I worried for a long time about what I’d do once my MFA was done. Gone is the structure of regular deadlines—writing quotas, specifically. One of the strategies I’m using is writing groups. I belong to three, each one very different from the others. One is a small poetry group that has let me join them for the past few years, though I’m not a poet. We meet only seasonally, but it’s always good. Another meets weekly, and my newest group meets monthly. What I forgot to worry about was what I’d write.
Since I finished my book and started on the Seeking of Representation, I’ve had the nagging feeling that I’ve become purposeless as well as projectless. I’d told myself when I finally finished the book I spent a decade on, I’d leave memoir behind and move on to a less personal genre, try my hand at some fiction again. But it’s like I’m working with wet wood and can’t buy a spark. And look at all those ‘I’s—maybe I’m too self-obsessed to write about anything but myself, yet oh how bored I am with that topic.

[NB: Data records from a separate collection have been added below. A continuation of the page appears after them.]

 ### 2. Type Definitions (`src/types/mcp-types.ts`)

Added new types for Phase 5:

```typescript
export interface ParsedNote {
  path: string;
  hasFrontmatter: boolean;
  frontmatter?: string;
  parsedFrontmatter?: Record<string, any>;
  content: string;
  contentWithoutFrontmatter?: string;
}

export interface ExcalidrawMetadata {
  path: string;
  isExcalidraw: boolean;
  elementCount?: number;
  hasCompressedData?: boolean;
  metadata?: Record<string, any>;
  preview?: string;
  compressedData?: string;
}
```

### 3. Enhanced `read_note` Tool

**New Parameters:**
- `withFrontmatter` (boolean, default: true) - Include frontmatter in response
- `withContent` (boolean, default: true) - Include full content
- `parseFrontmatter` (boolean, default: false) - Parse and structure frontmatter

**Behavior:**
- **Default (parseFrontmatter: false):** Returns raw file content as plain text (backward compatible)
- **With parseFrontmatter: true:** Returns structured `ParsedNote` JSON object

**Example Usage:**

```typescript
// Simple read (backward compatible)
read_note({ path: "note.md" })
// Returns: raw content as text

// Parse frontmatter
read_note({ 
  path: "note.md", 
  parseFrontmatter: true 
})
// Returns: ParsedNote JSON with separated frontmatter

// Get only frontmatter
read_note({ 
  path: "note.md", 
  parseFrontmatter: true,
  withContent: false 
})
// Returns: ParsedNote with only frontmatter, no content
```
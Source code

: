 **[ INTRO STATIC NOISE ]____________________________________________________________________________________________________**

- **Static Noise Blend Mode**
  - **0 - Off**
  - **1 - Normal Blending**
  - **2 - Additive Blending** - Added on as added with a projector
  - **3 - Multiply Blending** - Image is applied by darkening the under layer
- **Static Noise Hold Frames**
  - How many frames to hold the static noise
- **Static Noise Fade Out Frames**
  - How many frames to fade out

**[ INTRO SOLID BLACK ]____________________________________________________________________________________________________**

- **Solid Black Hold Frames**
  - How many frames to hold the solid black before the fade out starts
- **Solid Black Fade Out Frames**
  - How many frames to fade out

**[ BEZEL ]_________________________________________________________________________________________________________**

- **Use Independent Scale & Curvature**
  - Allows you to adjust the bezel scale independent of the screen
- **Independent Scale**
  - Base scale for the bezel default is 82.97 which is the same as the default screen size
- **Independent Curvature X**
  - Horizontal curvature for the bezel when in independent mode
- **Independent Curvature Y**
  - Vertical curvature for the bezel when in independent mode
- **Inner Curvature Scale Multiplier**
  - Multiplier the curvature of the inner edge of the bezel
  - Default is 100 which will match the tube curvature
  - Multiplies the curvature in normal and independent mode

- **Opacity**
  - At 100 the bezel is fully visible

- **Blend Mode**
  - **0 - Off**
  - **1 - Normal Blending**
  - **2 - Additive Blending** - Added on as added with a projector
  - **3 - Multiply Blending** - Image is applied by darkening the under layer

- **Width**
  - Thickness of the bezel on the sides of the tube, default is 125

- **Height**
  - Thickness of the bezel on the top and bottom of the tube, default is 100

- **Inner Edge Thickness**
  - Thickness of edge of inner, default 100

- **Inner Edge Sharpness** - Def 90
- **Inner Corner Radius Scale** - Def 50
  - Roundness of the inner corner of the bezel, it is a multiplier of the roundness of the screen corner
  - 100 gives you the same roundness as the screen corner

So, with no nonfiction topic setting me on fire, and really very few ideas about anything else, I decided to try something completely insane. NaNoWriMo is going to force me to write 50,000 words in a month. I’m sure I can’t do it, can’t wait to get started, and feel a little sick whenever I think about it.
It will be a month long freewrite. The good thing about such a task is that I won’t have time to think about how bad an idea is—the goal is not quality, it’s quantity. I know from experience that when I quit judging the quality of my output and just write, that sometimes good stuff sneaks itself in. I’m counting on that being true again.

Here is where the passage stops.